When creative directing a brand that represents inclusivity in fashion, there are numerous factors that converge into producing a good quality editorial. Selective model casting is extremely important here, we try to use diverse faces with varying body types and heights to best represent the population. Although there are some limitations, when grading pieces some of the clothes may become disproportional on larger or taller model’s bodies, so rigorous sampling and altering needs to be completed prior to the final product being made. Furthermore, ensuring that the styling is carried out in a way that is cohesive, comfortable and appropriate with all models, without losing the impact and focus of the original garment is extremely important here. We ensure that the styling is complementary to the individual providing stylistic elevation to the editorials we produce.


What is your creative process when designing?
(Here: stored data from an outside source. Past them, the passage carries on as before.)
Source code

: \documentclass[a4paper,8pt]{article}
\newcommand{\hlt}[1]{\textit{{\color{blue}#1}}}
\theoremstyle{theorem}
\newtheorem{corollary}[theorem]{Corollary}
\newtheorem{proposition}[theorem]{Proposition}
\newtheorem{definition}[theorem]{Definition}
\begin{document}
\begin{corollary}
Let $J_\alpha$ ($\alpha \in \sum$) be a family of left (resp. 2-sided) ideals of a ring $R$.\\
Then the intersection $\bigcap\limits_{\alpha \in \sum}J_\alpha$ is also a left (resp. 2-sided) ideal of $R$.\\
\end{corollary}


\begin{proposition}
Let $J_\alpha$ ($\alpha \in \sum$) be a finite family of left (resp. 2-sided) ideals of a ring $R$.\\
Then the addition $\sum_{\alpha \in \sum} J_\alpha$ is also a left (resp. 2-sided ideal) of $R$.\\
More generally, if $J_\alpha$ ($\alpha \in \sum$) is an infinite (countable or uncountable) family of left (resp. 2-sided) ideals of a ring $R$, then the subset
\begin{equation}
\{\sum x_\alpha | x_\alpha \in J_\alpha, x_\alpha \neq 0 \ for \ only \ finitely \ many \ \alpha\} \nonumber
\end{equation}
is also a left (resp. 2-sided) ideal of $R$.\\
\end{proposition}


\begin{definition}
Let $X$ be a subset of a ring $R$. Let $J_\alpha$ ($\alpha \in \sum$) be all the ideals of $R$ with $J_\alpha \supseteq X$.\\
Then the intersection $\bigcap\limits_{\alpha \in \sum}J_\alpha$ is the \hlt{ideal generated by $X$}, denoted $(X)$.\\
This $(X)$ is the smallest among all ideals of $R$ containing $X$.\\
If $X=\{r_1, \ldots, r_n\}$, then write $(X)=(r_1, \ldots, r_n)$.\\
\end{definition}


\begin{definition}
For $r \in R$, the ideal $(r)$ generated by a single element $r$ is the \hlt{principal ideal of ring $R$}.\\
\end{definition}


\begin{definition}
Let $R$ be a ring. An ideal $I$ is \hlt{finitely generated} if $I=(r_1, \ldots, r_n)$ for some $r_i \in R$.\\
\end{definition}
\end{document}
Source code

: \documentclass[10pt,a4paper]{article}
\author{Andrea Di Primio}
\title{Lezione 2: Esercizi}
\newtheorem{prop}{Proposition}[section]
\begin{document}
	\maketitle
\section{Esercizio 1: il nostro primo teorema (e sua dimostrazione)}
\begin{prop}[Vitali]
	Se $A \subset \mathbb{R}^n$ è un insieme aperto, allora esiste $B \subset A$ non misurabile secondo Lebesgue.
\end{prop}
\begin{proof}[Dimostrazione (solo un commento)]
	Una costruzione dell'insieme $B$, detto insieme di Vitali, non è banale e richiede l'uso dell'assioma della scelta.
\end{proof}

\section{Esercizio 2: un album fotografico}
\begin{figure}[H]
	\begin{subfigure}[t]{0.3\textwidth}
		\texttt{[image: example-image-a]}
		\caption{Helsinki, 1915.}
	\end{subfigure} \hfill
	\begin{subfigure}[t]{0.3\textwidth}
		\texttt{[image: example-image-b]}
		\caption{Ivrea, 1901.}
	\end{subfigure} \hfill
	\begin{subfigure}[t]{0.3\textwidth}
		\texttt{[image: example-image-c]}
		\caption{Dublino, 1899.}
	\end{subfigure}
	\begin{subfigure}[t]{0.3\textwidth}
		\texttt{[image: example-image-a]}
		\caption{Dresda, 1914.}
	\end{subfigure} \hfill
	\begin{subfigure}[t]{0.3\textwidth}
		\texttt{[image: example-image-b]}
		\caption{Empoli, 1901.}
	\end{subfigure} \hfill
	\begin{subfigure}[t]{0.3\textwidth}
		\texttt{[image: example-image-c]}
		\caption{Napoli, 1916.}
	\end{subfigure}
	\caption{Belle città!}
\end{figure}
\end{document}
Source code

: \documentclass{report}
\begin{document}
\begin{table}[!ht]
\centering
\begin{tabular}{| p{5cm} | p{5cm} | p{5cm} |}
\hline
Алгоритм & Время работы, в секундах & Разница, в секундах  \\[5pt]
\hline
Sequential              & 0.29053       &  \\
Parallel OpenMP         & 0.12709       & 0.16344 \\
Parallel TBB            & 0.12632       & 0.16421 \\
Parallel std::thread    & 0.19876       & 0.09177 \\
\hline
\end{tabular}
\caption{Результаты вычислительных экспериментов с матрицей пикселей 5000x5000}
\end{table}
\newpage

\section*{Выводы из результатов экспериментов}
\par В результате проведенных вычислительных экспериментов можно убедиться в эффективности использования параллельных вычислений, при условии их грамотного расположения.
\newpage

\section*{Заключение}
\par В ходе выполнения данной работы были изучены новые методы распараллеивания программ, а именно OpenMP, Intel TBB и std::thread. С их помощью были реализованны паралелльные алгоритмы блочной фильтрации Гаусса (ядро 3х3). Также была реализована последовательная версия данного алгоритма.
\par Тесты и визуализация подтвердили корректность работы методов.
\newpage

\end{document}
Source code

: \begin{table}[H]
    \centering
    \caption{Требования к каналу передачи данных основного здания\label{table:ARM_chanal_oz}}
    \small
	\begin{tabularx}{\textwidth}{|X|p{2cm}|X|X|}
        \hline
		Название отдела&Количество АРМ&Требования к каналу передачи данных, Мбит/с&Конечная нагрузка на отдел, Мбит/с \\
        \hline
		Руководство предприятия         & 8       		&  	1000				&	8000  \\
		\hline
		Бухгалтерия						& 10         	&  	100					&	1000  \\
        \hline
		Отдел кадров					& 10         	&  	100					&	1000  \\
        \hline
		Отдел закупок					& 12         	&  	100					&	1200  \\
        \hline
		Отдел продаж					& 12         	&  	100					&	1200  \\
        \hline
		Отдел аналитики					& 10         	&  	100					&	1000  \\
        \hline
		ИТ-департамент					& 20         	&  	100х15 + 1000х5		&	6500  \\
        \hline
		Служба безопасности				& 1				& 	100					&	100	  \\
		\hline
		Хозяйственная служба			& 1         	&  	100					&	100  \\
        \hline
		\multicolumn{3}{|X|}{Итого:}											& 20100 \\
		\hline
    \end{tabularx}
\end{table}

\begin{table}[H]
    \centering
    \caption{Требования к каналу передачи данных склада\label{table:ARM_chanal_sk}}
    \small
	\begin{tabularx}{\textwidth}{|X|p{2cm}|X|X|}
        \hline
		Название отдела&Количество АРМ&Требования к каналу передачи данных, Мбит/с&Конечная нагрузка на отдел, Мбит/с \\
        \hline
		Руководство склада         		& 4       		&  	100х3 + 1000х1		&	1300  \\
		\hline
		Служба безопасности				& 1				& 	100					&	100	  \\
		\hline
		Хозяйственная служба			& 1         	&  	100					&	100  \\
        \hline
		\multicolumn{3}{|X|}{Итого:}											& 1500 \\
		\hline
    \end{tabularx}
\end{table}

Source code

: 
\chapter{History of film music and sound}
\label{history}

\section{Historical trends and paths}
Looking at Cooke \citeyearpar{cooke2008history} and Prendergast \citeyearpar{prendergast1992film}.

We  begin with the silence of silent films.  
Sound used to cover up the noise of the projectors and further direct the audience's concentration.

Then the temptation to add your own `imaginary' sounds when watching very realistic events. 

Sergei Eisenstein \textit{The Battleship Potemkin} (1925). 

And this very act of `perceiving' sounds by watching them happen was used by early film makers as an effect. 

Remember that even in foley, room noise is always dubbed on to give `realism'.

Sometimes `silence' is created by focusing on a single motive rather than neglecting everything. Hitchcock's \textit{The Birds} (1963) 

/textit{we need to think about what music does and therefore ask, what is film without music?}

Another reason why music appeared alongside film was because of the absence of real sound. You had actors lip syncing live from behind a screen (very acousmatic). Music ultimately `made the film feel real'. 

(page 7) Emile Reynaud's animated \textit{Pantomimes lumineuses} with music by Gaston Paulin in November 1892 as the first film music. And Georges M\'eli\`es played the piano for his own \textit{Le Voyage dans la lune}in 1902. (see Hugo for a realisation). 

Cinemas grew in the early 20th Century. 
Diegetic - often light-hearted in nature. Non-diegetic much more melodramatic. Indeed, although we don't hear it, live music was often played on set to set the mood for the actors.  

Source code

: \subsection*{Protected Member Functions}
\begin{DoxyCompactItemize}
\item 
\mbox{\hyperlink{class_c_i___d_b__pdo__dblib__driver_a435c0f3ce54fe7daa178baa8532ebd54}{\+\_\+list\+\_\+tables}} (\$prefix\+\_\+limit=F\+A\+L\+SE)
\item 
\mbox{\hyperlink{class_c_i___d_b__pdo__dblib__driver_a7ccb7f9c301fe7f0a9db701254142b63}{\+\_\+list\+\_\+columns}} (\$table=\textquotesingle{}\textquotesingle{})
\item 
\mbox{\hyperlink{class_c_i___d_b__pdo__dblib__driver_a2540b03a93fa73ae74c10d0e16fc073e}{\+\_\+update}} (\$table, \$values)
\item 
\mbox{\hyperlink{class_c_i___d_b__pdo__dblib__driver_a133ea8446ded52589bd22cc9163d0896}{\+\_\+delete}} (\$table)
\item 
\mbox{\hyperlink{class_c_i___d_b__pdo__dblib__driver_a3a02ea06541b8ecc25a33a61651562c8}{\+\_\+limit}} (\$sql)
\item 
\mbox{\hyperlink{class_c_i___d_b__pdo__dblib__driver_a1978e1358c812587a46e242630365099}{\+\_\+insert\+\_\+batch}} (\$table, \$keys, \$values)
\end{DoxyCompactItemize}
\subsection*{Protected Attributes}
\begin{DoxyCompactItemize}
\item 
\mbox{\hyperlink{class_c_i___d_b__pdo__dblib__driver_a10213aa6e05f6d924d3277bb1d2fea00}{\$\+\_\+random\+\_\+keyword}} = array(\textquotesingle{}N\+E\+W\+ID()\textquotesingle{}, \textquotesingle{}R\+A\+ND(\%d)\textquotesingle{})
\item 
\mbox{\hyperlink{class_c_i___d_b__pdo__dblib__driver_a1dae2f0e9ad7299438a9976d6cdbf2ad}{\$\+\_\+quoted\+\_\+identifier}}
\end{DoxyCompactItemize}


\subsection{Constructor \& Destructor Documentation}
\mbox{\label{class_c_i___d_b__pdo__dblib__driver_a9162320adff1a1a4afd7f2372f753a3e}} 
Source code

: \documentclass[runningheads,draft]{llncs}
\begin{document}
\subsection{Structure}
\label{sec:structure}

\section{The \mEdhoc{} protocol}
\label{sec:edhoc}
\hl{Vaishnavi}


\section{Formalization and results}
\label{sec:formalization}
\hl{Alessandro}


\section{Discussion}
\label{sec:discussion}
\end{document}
I look towards different fits, silhouettes and draping of fabric that will cater to anybody. Being inclusive in nature, the garments are intended to be worn by everyone therefore I reach for the middle ground in which I play with both masculine and feminine elements that attribute to the final garment helping produce a final design. For example, the recently released ‘Zipper vest’ in my summer capsule collection includes a regular tank that accentuates the shoulders of the individual but is also cropped which effeminates the garment. I pull inspirations from current trends and other standout designers who like to reach outside the box such as Thierry Mugler.

What impact do you want to make on the fashion industry?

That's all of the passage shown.